Then, it was the turn of the most boring elections of the year, which did not lack a pinch of pepper. In Uruguay, the victory of Yamandú Orsi (from Frente Amplio and supported by former President José Mujica) in the second round against the pro-government candidate Álvaro Delgado was predictable. The focus, however, was not so much on the presidential election as on a plebiscite on pension reform, which included a constitutional amendment to lower the retirement age, nationalize the pension system, and align the minimum pension with the minimum wage. By a narrow margin, common sense prevailed

A similar case, in the sense that political centrism was maintained and there was no margin for the triumph of "outsiders," occurred in the municipal elections held in Chile and Brazil, which could set the tone for the next presidential elections in both countries of the Southern Cone.

The electoral cycle ended with the judicial elections in Bolivia, where for the third time the judges were to be elected to head the country's most important courts: the Supreme Court, the Constitutional Court, the Agri-Environmental Court, and the Council of Magistrates. However, a court ruling declared the call partially "deserted" in five departments while the process was underway, so seven judges will not be relieved, which has raised doubts about the legitimacy and independence of the process.  

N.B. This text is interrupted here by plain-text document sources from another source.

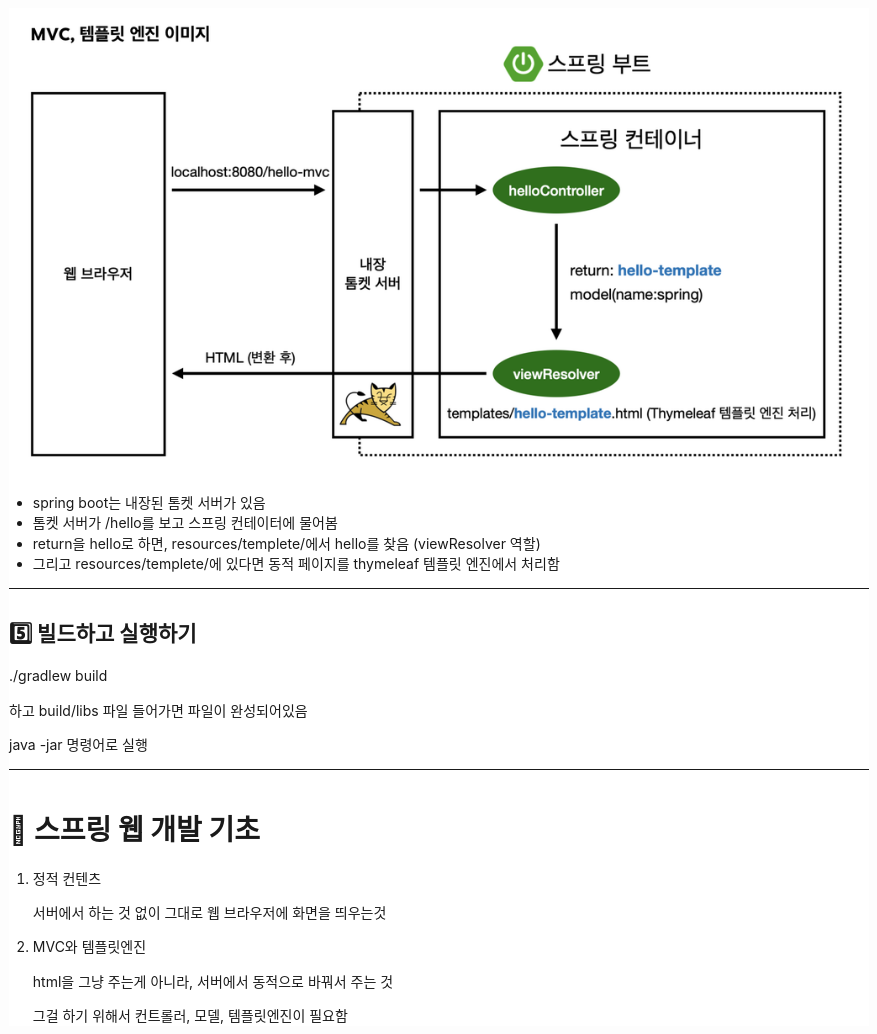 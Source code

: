 ![image.png](README/image%205.png)

- spring boot는 내장된 톰켓 서버가 있음
- 톰켓 서버가 /hello를 보고 스프링 컨테이터에 물어봄
- return을 hello로 하면, resources/templete/에서 hello를 찾음 (viewResolver 역할)
- 그리고 resources/templete/에 있다면 동적 페이지를 thymeleaf 템플릿 엔진에서 처리함

---

## 5️⃣ 빌드하고 실행하기

./gradlew build

하고 build/libs 파일 들어가면 파일이 완성되어있음

java -jar 명령어로 실행

---

# **🍃 스프링 웹 개발 기초**

1. 정적 컨텐츠
    
    서버에서 하는 것 없이 그대로 웹 브라우저에 화면을 띄우는것
    
2. MVC와 템플릿엔진
    
    html을 그냥 주는게 아니라, 서버에서 동적으로 바꿔서 주는 것
    
    그걸 하기 위해서 컨트롤러, 모델, 템플릿엔진이 필요함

The year 2024 leaves us with a Latin America that is very diverse, fragmented, and full of uncertainties, to which we must now add the arrival of Donald Trump to the White House. Undoubtedly, 2025 will be a very interesting year to observe whether, in the context of global polarization, Latin America manages to become a set of democracies that resist (with electoral processes and institutions that function at least weakly) or falls into a pit of authoritarianism and institutional debacle.